This function compares the calculated sentiment values with an external response variable. Examples of such an exogenous response are stock market movements or IMDb move rating. Both usually reflect a "true" value that the sentiment should match.

Usage

compareToResponse(sentiment, response)

## S3 method for class 'logical'
compareToResponse(sentiment, response)

## S3 method for class 'factor'
compareToResponse(sentiment, response)

## S3 method for class 'integer'
compareToResponse(sentiment, response)

## S3 method for class 'data.frame'
compareToResponse(sentiment, response)

## S3 method for class 'numeric'
compareToResponse(sentiment, response)

Arguments

Value

Matrix with different performance metrics for all given sentiment rules

Examples

sentiment <- matrix(c(5.5, 2.9, 0.9, -1), 
                    dimnames=list(c("A", "B", "C", "D"), c("Sentiment")))

# continuous numeric response variable
response <- c(5, 3, 1, -1)
compareToResponse(sentiment, response)

# binary response variable
response <- c(TRUE, TRUE, FALSE, FALSE)
compareToResponse(sentiment, response)

Description

This function converts continuous sentiment scores into a their corresponding binary sentiment class.
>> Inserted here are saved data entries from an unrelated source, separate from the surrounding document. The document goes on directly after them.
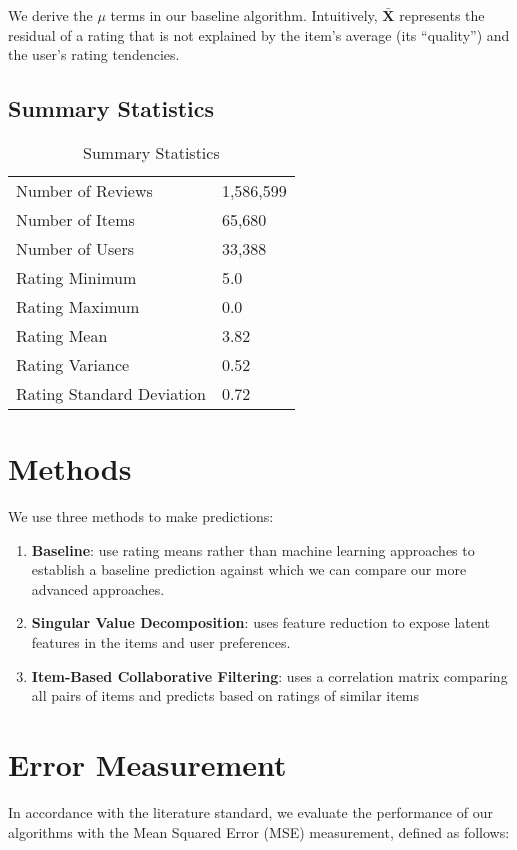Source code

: \documentclass[12pt]{article}
\begin{document}
We derive the $\mu$ terms in our baseline algorithm. Intuitively, $\mathbf{\bar X}$ represents the residual of a rating that is not explained by the item's average (its ``quality'') and the user's rating tendencies.

\subsection{Summary Statistics}

\begin{table}[ht!]
\centering
\caption{Summary Statistics}
\begin{tabular}{ll}
\hline
Number of Reviews         & 1,586,599 \\
Number of Items           & 65,680    \\
Number of Users           & 33,388    \\
Rating Minimum            & 5.0       \\
Rating Maximum            & 0.0       \\
Rating Mean               & 3.82      \\
Rating Variance           & 0.52      \\
Rating Standard Deviation & 0.72      \\ \hline
\end{tabular}
\end{table}

\section{Methods}
We use three methods to make predictions:

\begin{enumerate}
  \item \textbf{Baseline}: use rating means rather than machine learning approaches to establish a baseline prediction against which we can compare our more advanced approaches.
  \item \textbf{Singular Value Decomposition}: uses feature reduction to expose latent features in the items and user preferences.
  \item \textbf{Item-Based Collaborative Filtering}: uses a correlation matrix comparing all pairs of items and predicts based on ratings of similar items
\end{enumerate}

\section{Error Measurement}
In accordance with the literature standard, we evaluate the performance of our algorithms with the Mean Squared Error (MSE) measurement, defined as follows:
\end{document}
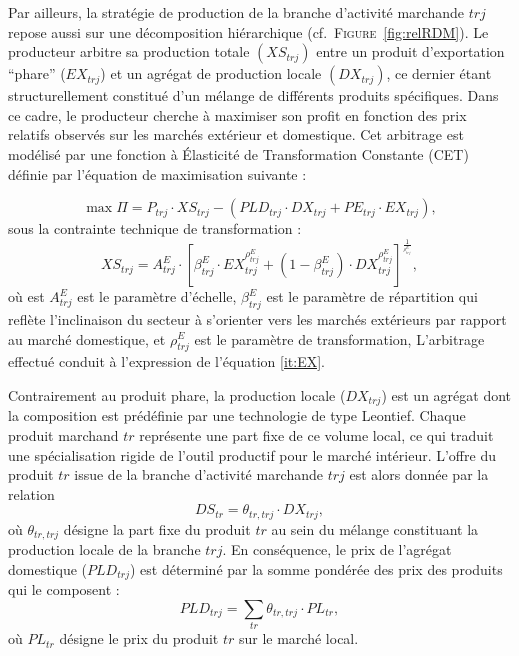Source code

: \documentclass[11pt,a4paper]{article}
\newcommand{\tr}{\mathit{tr}}
\newcommand{\trj}{\mathit{trj}}
\newcommand{\DS}{\mathit{DS}}
\newcommand{\DX}{\mathit{DX}}
\newcommand{\EX}{\mathit{EX}}
\newcommand{\PE}{\mathit{PE}}
\newcommand{\PL}{\mathit{PL}}
\newcommand{\PLD}{\mathit{PLD}}
\newcommand{\XS}{\mathit{XS}}
\begin{document}
	\begin{figure}[!htbp]
		\centering
		
	\end{figure}
	
	Par ailleurs, la stratégie de production de la branche d'activité marchande $\trj$ repose aussi sur une décomposition hiérarchique (cf.~\textsc{Figure}~\ref{fig:relRDM}). Le producteur arbitre sa production totale $\left(\XS_{\trj}\right)$ entre un produit d'exportation ``phare'' ($\EX_{\trj}$) et un agrégat de production locale $\left(\DX_{\trj}\right)$, ce dernier étant structurellement constitué d'un mélange de différents produits spécifiques. Dans ce cadre, le producteur cherche à maximiser son profit en fonction des prix relatifs observés sur les marchés extérieur et domestique. Cet arbitrage est modélisé par une fonction à {Élasticité de Transformation Constante (CET)} définie par l'équation de maximisation suivante :
	
	\begin{equation*}
		\max \Pi = P_{\trj} \cdot \XS_{\trj} - \left( \PLD_{\trj} \cdot \DX_{\trj} + \PE_{\trj} \cdot \EX_{\trj} \right),
	\end{equation*}
	sous la contrainte technique de transformation :
	\begin{equation*}
		\XS_{\trj} = A_{\trj}^E \cdot \left[\beta_{\trj}^E\cdot\EX_{\trj}^{\rho_{\trj}^E} + \left(1 - \beta_{\trj}^E\right)\cdot \DX_{\trj}^{\rho_{\trj}^E}\right]^{\frac{1}{^{\rho_{\trj}^E}}},
	\end{equation*}
	où est $A_{\trj}^E$ est le paramètre d'échelle, $\beta_{\trj}^E$ est le paramètre de répartition qui reflète l'inclinaison du secteur à s'orienter vers les marchés extérieurs par rapport au marché domestique, et $\rho_{\trj}^E$ est le paramètre de transformation,
	L'arbitrage effectué conduit à l'expression de l'équation \ref{it:EX}.
	
	Contrairement au produit phare, la production locale ($\DX_{\trj}$) est un agrégat dont la composition est prédéfinie par une technologie de type Leontief. Chaque produit marchand $\tr$ représente une part fixe de ce volume local, ce qui traduit une spécialisation rigide de l'outil productif pour le marché intérieur. L'offre du produit $\tr$ issue de la branche d'activité marchande $\trj$ est alors donnée par la relation
	\begin{equation*}
		\DS_{\tr} = \theta_{\tr, \trj} \cdot \DX_{\trj},
	\end{equation*}
	où $\theta_{\tr, \trj}$ désigne la part fixe du produit $\tr$ au sein du mélange constituant la production locale de la branche $\trj$. En conséquence, le prix de l'agrégat domestique ($\PLD_{\trj}$) est déterminé par la somme pondérée des prix des produits qui le composent :
	\begin{equation*}
		\PLD_{\trj} = \sum_{\tr} \theta_{\tr, \trj} \cdot \PL_{\tr},
	\end{equation*}
	où $\PL_{\tr}$ désigne le prix du produit $\tr$ sur le marché local. 
	
\end{document}

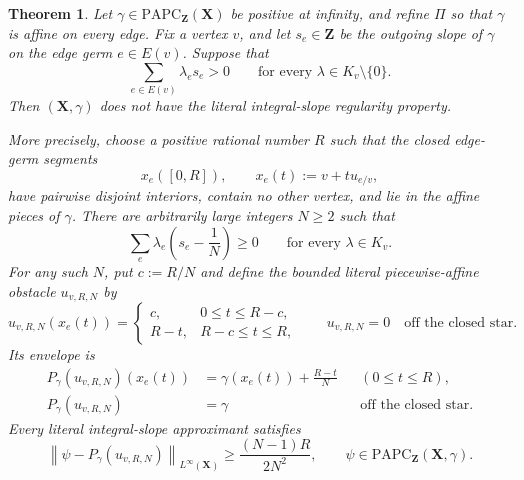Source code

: \documentclass[11pt,a4paper]{article}
\newtheorem{theorem}{Theorem}[section]
\theoremstyle{definition}
\theoremstyle{remark}
\begin{document}
\begin{theorem}
\label{thm:frontier-polyhedral-strict-vertex-integral-nonregularity}
Let $\gamma\in\mathrm{PAPC}_{\mathbf Z}(\mathbf X)$ be positive at
infinity, and refine $\Pi$ so that $\gamma$ is affine on every edge.  Fix a
vertex $v$, and let $s_e\in\mathbf Z$ be the outgoing slope of $\gamma$ on
the edge germ $e\in E(v)$.  Suppose that
\begin{equation}
             \sum_{e\in E(v)}\lambda_es_e>0
             \qquad\text{for every }\lambda\in K_v\setminus\{0\}.
 \label{eq:frontier-polyhedral-strict-vertex}
\end{equation}
Then $(\mathbf X,\gamma)$ does not have the literal integral-slope
regularity property.

More precisely, choose a positive rational number $R$ such that the closed
edge-germ segments
\[
       x_e([0,R]),\qquad x_e(t):=v+tu_{e/v},
\]
have pairwise disjoint interiors, contain no other vertex, and lie in the
affine pieces of $\gamma$.  There are arbitrarily large integers $N\geq2$
such that
\begin{equation}
 \sum_e\lambda_e\left(s_e-\frac1N\right)\geq0
                 \qquad\text{for every }\lambda\in K_v.
 \label{eq:frontier-polyhedral-strict-vertex-choice}
\end{equation}
For any such $N$, put $c:=R/N$ and define the bounded literal
piecewise-affine obstacle $u_{v,R,N}$ by
\[
 u_{v,R,N}(x_e(t))=
 \begin{cases}
  c,&0\leq t\leq R-c,\\
  R-t,&R-c\leq t\leq R,
 \end{cases}
 \qquad
 u_{v,R,N}=0\quad\text{off the closed star}.
\]
Its envelope is
\begin{equation}
 \begin{aligned}
 P_\gamma(u_{v,R,N})(x_e(t))
   &=\gamma(x_e(t))+\frac{R-t}{N}
       &&(0\leq t\leq R),\\
 P_\gamma(u_{v,R,N})&=\gamma
       &&\text{off the closed star}.
 \end{aligned}
 \label{eq:frontier-polyhedral-strict-vertex-envelope}
\end{equation}
Every literal integral-slope approximant satisfies
\begin{equation}
 \left\lVert\psi-P_\gamma(u_{v,R,N})\right\rVert_{L^\infty(\mathbf X)}
 \geq \frac{(N-1)R}{2N^2},
 \qquad
 \psi\in\mathrm{PAPC}_{\mathbf Z}(\mathbf X,\gamma).
 \label{eq:frontier-polyhedral-strict-vertex-separation}
\end{equation}
\end{theorem}
\end{document}
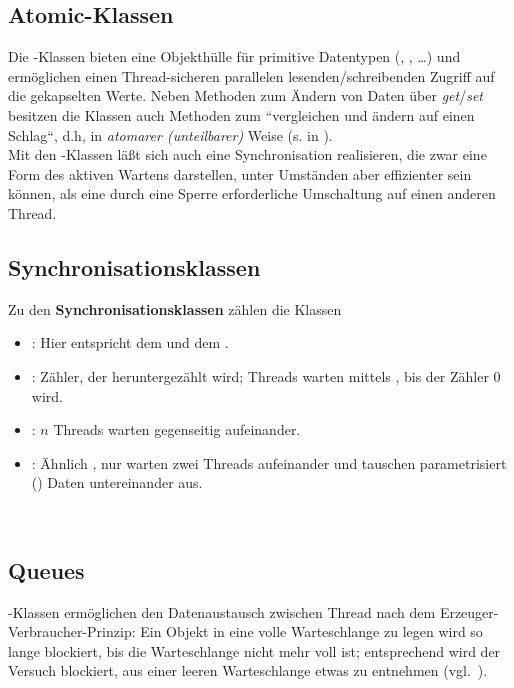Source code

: \subsection*{Atomic-Klassen}
Die -Klassen bieten eine Objekthülle für primitive Datentypen (, , \ldots) und ermöglichen einen Thread-sicheren parallelen lesenden/schreibenden Zugriff auf die gekapselten Werte.
Neben Methoden zum Ändern von Daten über \textit{get}/\textit{set} besitzen die Klassen auch Methoden zum ``vergleichen und ändern auf einen Schlag``, d.h, in \textit{atomarer (unteilbarer)} Weise (s.  in \cite[157]{Oec22}).\\

\noindent
Mit den -Klassen läßt sich auch eine  Synchronisation realisieren, die zwar eine Form des aktiven Wartens darstellen, unter Umständen aber effizienter sein können, als eine durch eine Sperre erforderliche Umschaltung auf einen anderen Thread.\\

\subsection*{Synchronisationsklassen}
Zu den \textbf{Synchronisationsklassen} zählen die Klassen
\begin{itemize}
    \item {}: Hier entspricht  dem  und  dem .
    \item {}: Zähler, der heruntergezählt wird; Threads warten mittels , bis der Zähler $0$ wird.
    \item {}: $n$ Threads warten gegenseitig aufeinander.
    \item {}: Ähnlich , nur warten zwei Threads aufeinander und tauschen parametrisiert () Daten untereinander aus.
\end{itemize}\\

\subsection*{Queues}
-Klassen ermöglichen den  Datenaustausch zwischen Thread nach dem Erzeuger-Verbraucher-Prinzip: Ein Objekt in eine volle Warteschlange zu legen wird so lange blockiert, bis die Warteschlange nicht mehr voll ist; entsprechend wird der Versuch blockiert, aus einer leeren Warteschlange etwas zu entnehmen (vgl.~\cite[164]{Oec22}).

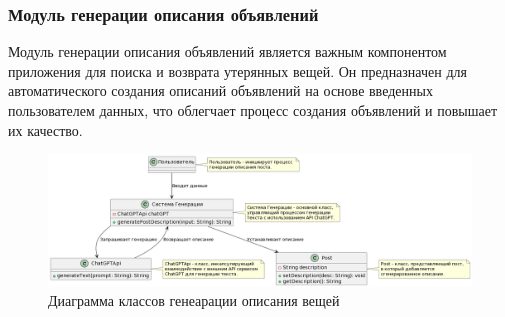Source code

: \subsubsection{Модуль генерации описания объявлений}

Модуль генерации описания объявлений является важным компонентом приложения для поиска и возврата утерянных вещей. Он предназначен для автоматического создания описаний объявлений на основе введенных пользователем данных, что облегчает процесс создания объявлений и повышает их качество.

\begin{figure}[htb]
	\centering
	\includegraphics[width=.95\textwidth]{images/generating-diagram.png}
	\parskip=6pt
	\caption{Диаграмма классов генеарации описания вещей}
	\label{fig:generatingDiagram}
\end{figure}

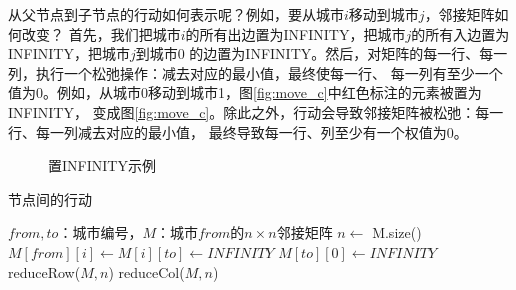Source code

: \documentclass[10pt,letterpaper]{ctexart}
\newcommand{\figref}[1]{图\ref{#1}}
\begin{document}
  \par 从父节点到子节点的行动如何表示呢？例如，要从城市$i$移动到城市$j$，邻接矩阵如何改变？
  首先，我们把城市$i$的所有出边置为INFINITY，把城市$j$的所有入边置为INFINITY，把城市$j$到城市0
  的边置为INFINITY。然后，对矩阵的每一行、每一列，执行一个松弛操作：减去对应的最小值，最终使每一行、
  每一列有至少一个值为0。例如，从城市0移动到城市1，\figref{fig:move_c}中红色标注的元素被置为INFINITY，
  变成\figref{fig:move_c}。除此之外，行动会导致邻接矩阵被松弛：每一行、每一列减去对应的最小值，
  最终导致每一行、列至少有一个权值为0。
  \begin{figure}[H]
    \centering
    \caption{置INFINITY示例}
  \end{figure}
  \begin{algorithm}
      \caption{节点间的行动}
      \begin{algorithmic}[1] %
        \Require $from, to$：城市编号，$M$：城市$from$的$n \times n$邻接矩阵
            \State $n \gets$ M.size()
            \For{$i \in [0, n)$}
              \State $M[from][i] \gets M[i][to] \gets INFINITY$
            \EndFor
            \State $M[to][0] \gets INFINITY$
            \State reduceRow($M, n$)
            \State reduceCol($M, n$)
          \EndFunction
      \end{algorithmic}
  \end{algorithm}
\end{document}
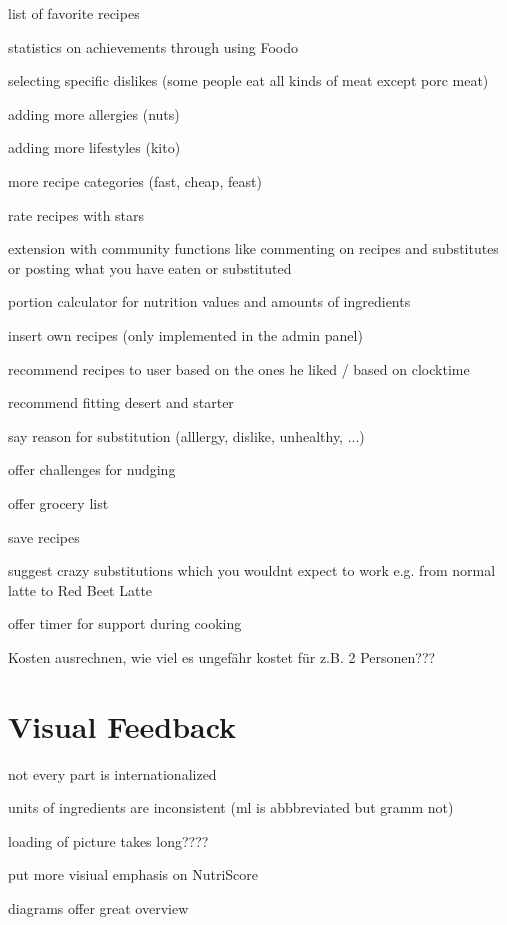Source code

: list of favorite recipes

statistics on achievements through using Foodo

selecting specific dislikes (some people eat all kinds of meat except porc meat)


adding more allergies (nuts) 

adding more lifestyles (kito)

more recipe categories (fast, cheap, feast)

rate recipes with stars

extension with community functions like commenting on recipes and substitutes or posting what you have eaten or substituted

portion calculator for nutrition values and amounts of ingredients

insert own recipes (only implemented in the admin panel)

recommend recipes to user based on the ones he liked / based on clocktime

recommend fitting desert and starter

say reason for substitution (alllergy, dislike, unhealthy, ...)

offer challenges for nudging

offer grocery list

save recipes

suggest crazy substitutions which you wouldnt expect to work e.g. from normal latte to  Red Beet Latte

offer timer for support during cooking

Kosten ausrechnen, wie viel es ungefähr kostet für z.B. 2 Personen???
    
\section{Visual Feedback}


not every part is internationalized

units of ingredients are inconsistent (ml is abbbreviated but gramm not)

loading of picture takes long????

put more visiual emphasis on NutriScore

diagrams offer great overview


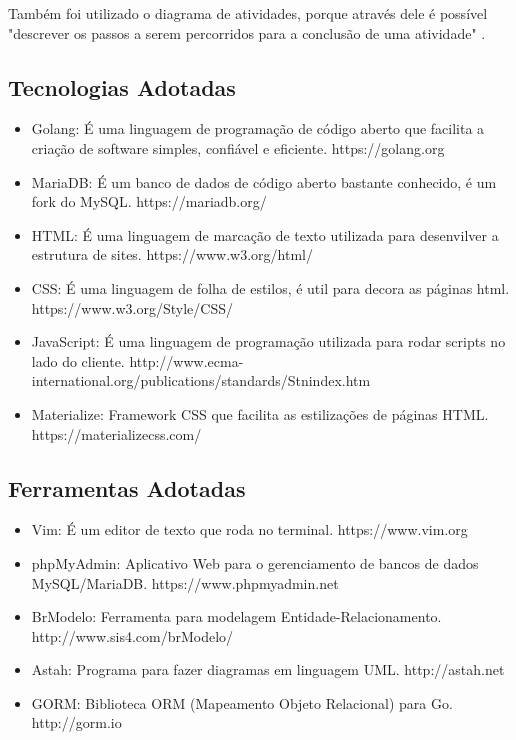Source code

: \documentclass[12pt]{article}
\begin{document}
    Também foi utilizado o diagrama de atividades, porque através dele é possível "descrever os passos a serem percorridos para a conclusão de uma atividade" \cite{guedes18}.

	\subsection{Tecnologias Adotadas}

	\begin{itemize}
		\item Golang: É uma linguagem de programação de código aberto que facilita a criação de software simples, confiável e eficiente. https://golang.org	
		\item MariaDB: É um banco de dados de código aberto bastante conhecido, é um fork do MySQL. https://mariadb.org/
		\item HTML: É uma linguagem de marcação de texto utilizada para desenvilver a estrutura de sites. https://www.w3.org/html/
		\item CSS: É uma linguagem de folha de estilos, é util para decora as páginas html. https://www.w3.org/Style/CSS/
		\item JavaScript: É uma linguagem de programação utilizada para rodar scripts no lado do cliente. http://www.ecma-international.org/publications/standards/Stnindex.htm
		\item Materialize: Framework CSS que facilita as estilizações de páginas HTML. https://materializecss.com/
	\end{itemize}

	\subsection{Ferramentas Adotadas}

	\begin{itemize}
		\item Vim: É um editor de texto que roda no terminal. https://www.vim.org
		\item phpMyAdmin: Aplicativo Web para o gerenciamento de bancos de dados MySQL/MariaDB. https://www.phpmyadmin.net
		\item BrModelo: Ferramenta para modelagem Entidade-Relacionamento. http://www.sis4.com/brModelo/
		\item Astah: Programa para fazer diagramas em linguagem UML. http://astah.net
		\item GORM: Biblioteca ORM (Mapeamento Objeto Relacional) para Go. http://gorm.io
	\end{itemize}
\end{document}
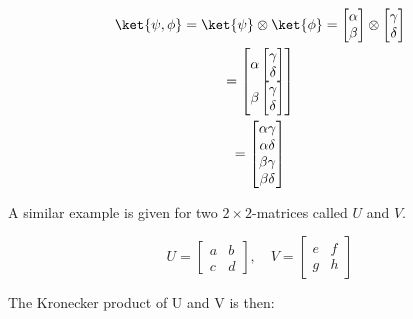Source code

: \documentclass[../main.tex]{subfiles}
\begin{document}
\begin{gather*}
    \ket{\psi, \phi} = \ket{\psi} \otimes \ket{\phi} = \begin{bmatrix} \alpha \\ \beta \end{bmatrix} \otimes \begin{bmatrix} \gamma \\ \delta \end{bmatrix} \\
    = \begin{bmatrix} \alpha \begin{bmatrix} \gamma \\ \delta \end{bmatrix} \\ \beta \begin{bmatrix} \gamma \\ \delta \end{bmatrix} \end{bmatrix} \\
    = \begin{bmatrix} \alpha \gamma \\ \alpha \delta \\ \beta \gamma \\ \beta \delta \end{bmatrix}
    \label{eq: kronecker_vector}
\end{gather*}

A similar example is given for two $2 \times 2$-matrices called $U$ and $V$.

\begin{equation*}
    U = \begin{bmatrix} a & b \\ c & d  \end{bmatrix}, \quad  V = \begin{bmatrix} e & f \\ g & h  \end{bmatrix}
    \label{eq: kronecker_matrix_definition}
\end{equation*}

The Kronecker product of U and V is then:
\end{document}
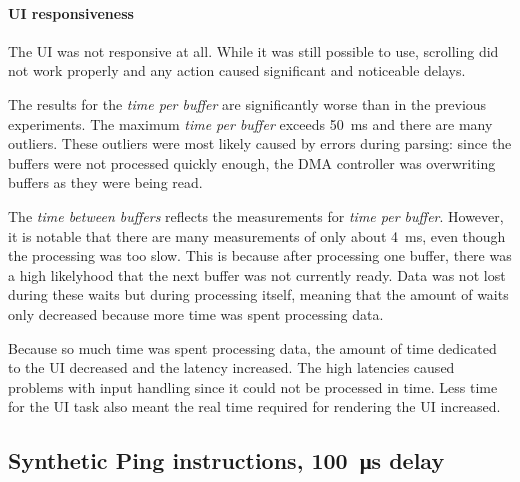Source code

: \paragraph{UI responsiveness}

The UI was not responsive at all. While it was still possible to use, scrolling did not work properly
and any action caused significant and noticeable delays.
\bigbreak

The results for the \textit{time per buffer} are significantly worse than in the previous experiments.
The maximum \textit{time per buffer} exceeds \SI{50}{\milli\second} and there are many outliers.
These outliers were most likely caused by errors during parsing: since the buffers were not processed
quickly enough, the DMA controller was overwriting buffers as they were being read.

The \textit{time between buffers} reflects the measurements for \textit{time per buffer}. However,
it is notable that there are many measurements of only about \SI{4}{\milli\second}, even though the
processing was too slow. This is because after processing one buffer, there was a high likelyhood
that the next buffer was not currently ready. Data was not lost during these waits but during
processing itself, meaning that the amount of waits only decreased because more time was spent
processing data.

Because so much time was spent processing data, the amount of time dedicated to the UI decreased and
the latency increased. The high latencies caused problems with input handling since it could not be
processed in time. Less time for the UI task also meant the real time required for rendering the UI
increased.

\subsection{Synthetic Ping instructions, \SI{100}{\micro\second} delay}
\label{evaluation/results/synthetic-ping-instructions-100us-delay}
As such, the result is a factor with two levels indicating positive and negative content. Neutral documents (with a sentiment score of 0) are counted as positive.

Usage

convertToBinaryResponse(sentiment)

Arguments

Details

If a matrix or data.frame is provided, this routine does not touch all columns. In fact, it scans for those where the column name starts with "Sentiment" and changes these columns only. Hence, columns with pure negativity, positivity or ratios or word counts are ignored.

Value

If a vector is supplied, it returns a factor with two levels representing positive and negative content. Otherwise, it returns a data.frame with the corresponding columns being exchanged.

See Also

convertToDirection

Examples

sentiment <- c(-1, -0.5, +1, 0.6, 0)
convertToBinaryResponse(sentiment)
convertToDirection(sentiment)

df <- data.frame(No=1:5, Sentiment=sentiment)
df
convertToBinaryResponse(df)
convertToDirection(df)

Description

This function converts continuous sentiment scores into a their corresponding sentiment direction. As such, the result is a factor with three levels indicating positive, neutral and negative content. In contrast to convertToBinaryResponse, neutral documents have their own category.

Usage

convertToDirection(sentiment)

Arguments

Details

If a matrix or data.frame is provided, this routine does not touch all columns. In fact, it scans for those where the column name starts with "Sentiment" and changes these columns only. Hence, columns with pure negativity, positivity or ratios or word counts are ignored.

Value

If a vector is supplied, it returns a factor with three levels representing positive, neutral and negative content. Otherwise, it returns a data.frame with the corresponding columns being exchanged.

See Also

convertToBinaryResponse

Examples

sentiment <- c(-1, -0.5, +1, 0.6, 0)
convertToBinaryResponse(sentiment)
convertToDirection(sentiment)

df <- data.frame(No=1:5, Sentiment=sentiment)
df
convertToBinaryResponse(df)
convertToDirection(df)

Description

Function counts the words in each document

Usage

countWords(
  x,
  aggregate = NULL,
  removeStopwords = TRUE,
  language = "english",
  ...
)

## S3 method for class 'Corpus'
countWords(
  x,
  aggregate = NULL,
  removeStopwords = TRUE,
  language = "english",
  ...
)

## S3 method for class 'character'
countWords(
  x,
  aggregate = NULL,
  removeStopwords = TRUE,
  language = "english",
  ...
)

## S3 method for class 'data.frame'
countWords(
  x,
  aggregate = NULL,
  removeStopwords = TRUE,
  language = "english",
  ...
)

## S3 method for class 'TermDocumentMatrix'
countWords(
  x,
  aggregate = NULL,
  removeStopwords = TRUE,
  language = "english",
  ...
)

## S3 method for class 'DocumentTermMatrix'
countWords(
  x,
  aggregate = NULL,
  removeStopwords = TRUE,
  language = "english",
  ...
)

Arguments

Value

Result is a matrix with word counts for each document across

Examples

documents <- c("This is a test", "an one more")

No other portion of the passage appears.